▼▼▼

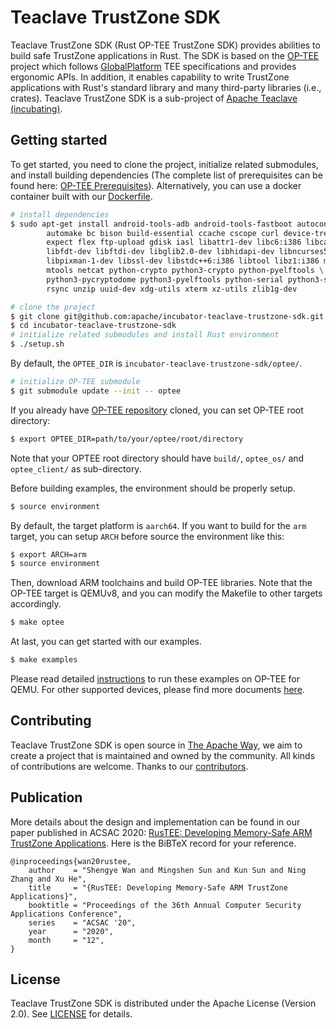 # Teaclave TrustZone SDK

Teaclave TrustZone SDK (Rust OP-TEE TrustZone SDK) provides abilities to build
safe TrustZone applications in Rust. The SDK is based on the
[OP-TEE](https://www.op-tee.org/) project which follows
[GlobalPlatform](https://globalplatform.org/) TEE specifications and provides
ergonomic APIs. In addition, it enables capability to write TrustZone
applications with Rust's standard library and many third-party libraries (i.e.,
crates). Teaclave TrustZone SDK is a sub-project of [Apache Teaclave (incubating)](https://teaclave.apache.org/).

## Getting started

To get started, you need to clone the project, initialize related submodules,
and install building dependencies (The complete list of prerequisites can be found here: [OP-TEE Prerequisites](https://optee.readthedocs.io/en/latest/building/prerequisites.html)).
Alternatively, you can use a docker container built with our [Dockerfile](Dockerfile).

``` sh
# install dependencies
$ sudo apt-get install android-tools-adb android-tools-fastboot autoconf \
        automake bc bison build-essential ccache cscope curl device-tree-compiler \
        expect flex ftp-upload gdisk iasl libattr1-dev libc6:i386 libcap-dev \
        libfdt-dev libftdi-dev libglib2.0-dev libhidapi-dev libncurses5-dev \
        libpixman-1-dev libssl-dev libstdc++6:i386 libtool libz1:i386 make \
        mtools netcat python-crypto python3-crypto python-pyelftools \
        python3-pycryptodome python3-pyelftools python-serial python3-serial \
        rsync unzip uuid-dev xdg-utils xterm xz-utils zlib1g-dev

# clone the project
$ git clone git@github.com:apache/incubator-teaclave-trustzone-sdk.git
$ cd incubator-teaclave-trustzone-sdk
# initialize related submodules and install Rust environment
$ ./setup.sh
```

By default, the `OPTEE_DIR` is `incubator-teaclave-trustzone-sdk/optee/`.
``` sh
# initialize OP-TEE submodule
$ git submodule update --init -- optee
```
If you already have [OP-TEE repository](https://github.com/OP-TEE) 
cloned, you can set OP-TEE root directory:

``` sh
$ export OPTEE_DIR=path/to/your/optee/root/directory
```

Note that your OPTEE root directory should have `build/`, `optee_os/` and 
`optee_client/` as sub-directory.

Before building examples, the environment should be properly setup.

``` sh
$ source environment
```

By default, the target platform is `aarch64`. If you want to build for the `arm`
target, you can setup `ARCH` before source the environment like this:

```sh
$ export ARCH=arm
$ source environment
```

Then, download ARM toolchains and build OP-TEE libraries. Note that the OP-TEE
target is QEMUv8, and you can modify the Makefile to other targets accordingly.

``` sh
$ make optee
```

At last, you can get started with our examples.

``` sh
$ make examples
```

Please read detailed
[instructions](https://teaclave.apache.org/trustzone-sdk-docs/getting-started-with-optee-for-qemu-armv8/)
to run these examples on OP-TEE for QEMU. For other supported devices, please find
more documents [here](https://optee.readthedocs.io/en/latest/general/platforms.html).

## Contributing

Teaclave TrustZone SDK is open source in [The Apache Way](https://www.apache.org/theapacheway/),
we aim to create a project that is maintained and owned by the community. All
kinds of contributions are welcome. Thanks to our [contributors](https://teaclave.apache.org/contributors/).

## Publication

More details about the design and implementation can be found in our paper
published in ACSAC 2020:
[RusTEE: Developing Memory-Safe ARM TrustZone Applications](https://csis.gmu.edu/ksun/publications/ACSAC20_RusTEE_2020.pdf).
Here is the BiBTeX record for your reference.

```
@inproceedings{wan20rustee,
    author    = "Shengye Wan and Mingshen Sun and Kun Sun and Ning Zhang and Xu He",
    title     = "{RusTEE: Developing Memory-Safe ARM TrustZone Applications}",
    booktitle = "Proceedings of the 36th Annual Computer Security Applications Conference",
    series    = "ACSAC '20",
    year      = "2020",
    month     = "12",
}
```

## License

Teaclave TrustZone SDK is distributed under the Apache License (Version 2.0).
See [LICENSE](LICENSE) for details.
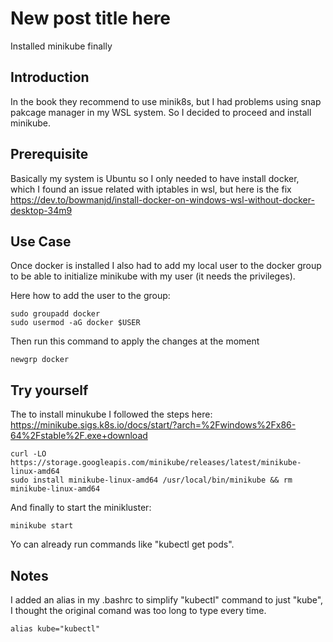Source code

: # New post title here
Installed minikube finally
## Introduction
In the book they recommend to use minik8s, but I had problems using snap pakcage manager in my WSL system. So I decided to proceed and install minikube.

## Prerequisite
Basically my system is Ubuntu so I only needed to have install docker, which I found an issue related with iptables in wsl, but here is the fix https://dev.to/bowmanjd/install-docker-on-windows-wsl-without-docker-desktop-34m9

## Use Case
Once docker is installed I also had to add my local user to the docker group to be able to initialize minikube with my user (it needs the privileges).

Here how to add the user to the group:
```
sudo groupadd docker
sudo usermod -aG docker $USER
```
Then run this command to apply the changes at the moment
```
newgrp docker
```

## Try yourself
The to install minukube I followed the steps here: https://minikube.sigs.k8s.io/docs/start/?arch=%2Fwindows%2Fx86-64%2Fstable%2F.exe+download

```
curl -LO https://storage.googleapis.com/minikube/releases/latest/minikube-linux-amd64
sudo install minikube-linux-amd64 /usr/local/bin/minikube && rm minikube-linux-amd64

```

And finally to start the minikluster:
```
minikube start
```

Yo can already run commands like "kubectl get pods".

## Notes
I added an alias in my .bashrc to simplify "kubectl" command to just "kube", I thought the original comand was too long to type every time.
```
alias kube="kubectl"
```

▲▲▲

- _Exercise prompt_
Copy out the material above exactly; the images stay out.

- _Answer to this exercise_
 # Teaclave TrustZone SDK

Teaclave TrustZone SDK (Rust OP-TEE TrustZone SDK) provides abilities to build
safe TrustZone applications in Rust. The SDK is based on the
[OP-TEE](https://www.op-tee.org/) project which follows
[GlobalPlatform](https://globalplatform.org/) TEE specifications and provides
ergonomic APIs. In addition, it enables capability to write TrustZone
applications with Rust's standard library and many third-party libraries (i.e.,
crates). Teaclave TrustZone SDK is a sub-project of [Apache Teaclave (incubating)](https://teaclave.apache.org/).

## Getting started

To get started, you need to clone the project, initialize related submodules,
and install building dependencies (The complete list of prerequisites can be found here: [OP-TEE Prerequisites](https://optee.readthedocs.io/en/latest/building/prerequisites.html)).
Alternatively, you can use a docker container built with our [Dockerfile](Dockerfile).

``` sh
# install dependencies
$ sudo apt-get install android-tools-adb android-tools-fastboot autoconf \
        automake bc bison build-essential ccache cscope curl device-tree-compiler \
        expect flex ftp-upload gdisk iasl libattr1-dev libc6:i386 libcap-dev \
        libfdt-dev libftdi-dev libglib2.0-dev libhidapi-dev libncurses5-dev \
        libpixman-1-dev libssl-dev libstdc++6:i386 libtool libz1:i386 make \
        mtools netcat python-crypto python3-crypto python-pyelftools \
        python3-pycryptodome python3-pyelftools python-serial python3-serial \
        rsync unzip uuid-dev xdg-utils xterm xz-utils zlib1g-dev

# clone the project
$ git clone git@github.com:apache/incubator-teaclave-trustzone-sdk.git
$ cd incubator-teaclave-trustzone-sdk
# initialize related submodules and install Rust environment
$ ./setup.sh
```

By default, the `OPTEE_DIR` is `incubator-teaclave-trustzone-sdk/optee/`.
``` sh
# initialize OP-TEE submodule
$ git submodule update --init -- optee
```
If you already have [OP-TEE repository](https://github.com/OP-TEE) 
cloned, you can set OP-TEE root directory:

``` sh
$ export OPTEE_DIR=path/to/your/optee/root/directory
```

Note that your OPTEE root directory should have `build/`, `optee_os/` and 
`optee_client/` as sub-directory.

Before building examples, the environment should be properly setup.

``` sh
$ source environment
```

By default, the target platform is `aarch64`. If you want to build for the `arm`
target, you can setup `ARCH` before source the environment like this:

```sh
$ export ARCH=arm
$ source environment
```

Then, download ARM toolchains and build OP-TEE libraries. Note that the OP-TEE
target is QEMUv8, and you can modify the Makefile to other targets accordingly.

``` sh
$ make optee
```

At last, you can get started with our examples.

``` sh
$ make examples
```

Please read detailed
[instructions](https://teaclave.apache.org/trustzone-sdk-docs/getting-started-with-optee-for-qemu-armv8/)
to run these examples on OP-TEE for QEMU. For other supported devices, please find
more documents [here](https://optee.readthedocs.io/en/latest/general/platforms.html).

## Contributing

Teaclave TrustZone SDK is open source in [The Apache Way](https://www.apache.org/theapacheway/),
we aim to create a project that is maintained and owned by the community. All
kinds of contributions are welcome. Thanks to our [contributors](https://teaclave.apache.org/contributors/).

## Publication

More details about the design and implementation can be found in our paper
published in ACSAC 2020:
[RusTEE: Developing Memory-Safe ARM TrustZone Applications](https://csis.gmu.edu/ksun/publications/ACSAC20_RusTEE_2020.pdf).
Here is the BiBTeX record for your reference.

```
@inproceedings{wan20rustee,
    author    = "Shengye Wan and Mingshen Sun and Kun Sun and Ning Zhang and Xu He",
    title     = "{RusTEE: Developing Memory-Safe ARM TrustZone Applications}",
    booktitle = "Proceedings of the 36th Annual Computer Security Applications Conference",
    series    = "ACSAC '20",
    year      = "2020",
    month     = "12",
}
```

## License

Teaclave TrustZone SDK is distributed under the Apache License (Version 2.0).
See [LICENSE](LICENSE) for details.
Source code

: # New post title here
Installed minikube finally
## Introduction
In the book they recommend to use minik8s, but I had problems using snap pakcage manager in my WSL system. So I decided to proceed and install minikube.

## Prerequisite
Basically my system is Ubuntu so I only needed to have install docker, which I found an issue related with iptables in wsl, but here is the fix https://dev.to/bowmanjd/install-docker-on-windows-wsl-without-docker-desktop-34m9

## Use Case
Once docker is installed I also had to add my local user to the docker group to be able to initialize minikube with my user (it needs the privileges).

Here how to add the user to the group:
```
sudo groupadd docker
sudo usermod -aG docker $USER
```
Then run this command to apply the changes at the moment
```
newgrp docker
```

## Try yourself
The to install minukube I followed the steps here: https://minikube.sigs.k8s.io/docs/start/?arch=%2Fwindows%2Fx86-64%2Fstable%2F.exe+download

```
curl -LO https://storage.googleapis.com/minikube/releases/latest/minikube-linux-amd64
sudo install minikube-linux-amd64 /usr/local/bin/minikube && rm minikube-linux-amd64

```

And finally to start the minikluster:
```
minikube start
```

Yo can already run commands like "kubectl get pods".

## Notes
I added an alias in my .bashrc to simplify "kubectl" command to just "kube", I thought the original comand was too long to type every time.
```
alias kube="kubectl"
```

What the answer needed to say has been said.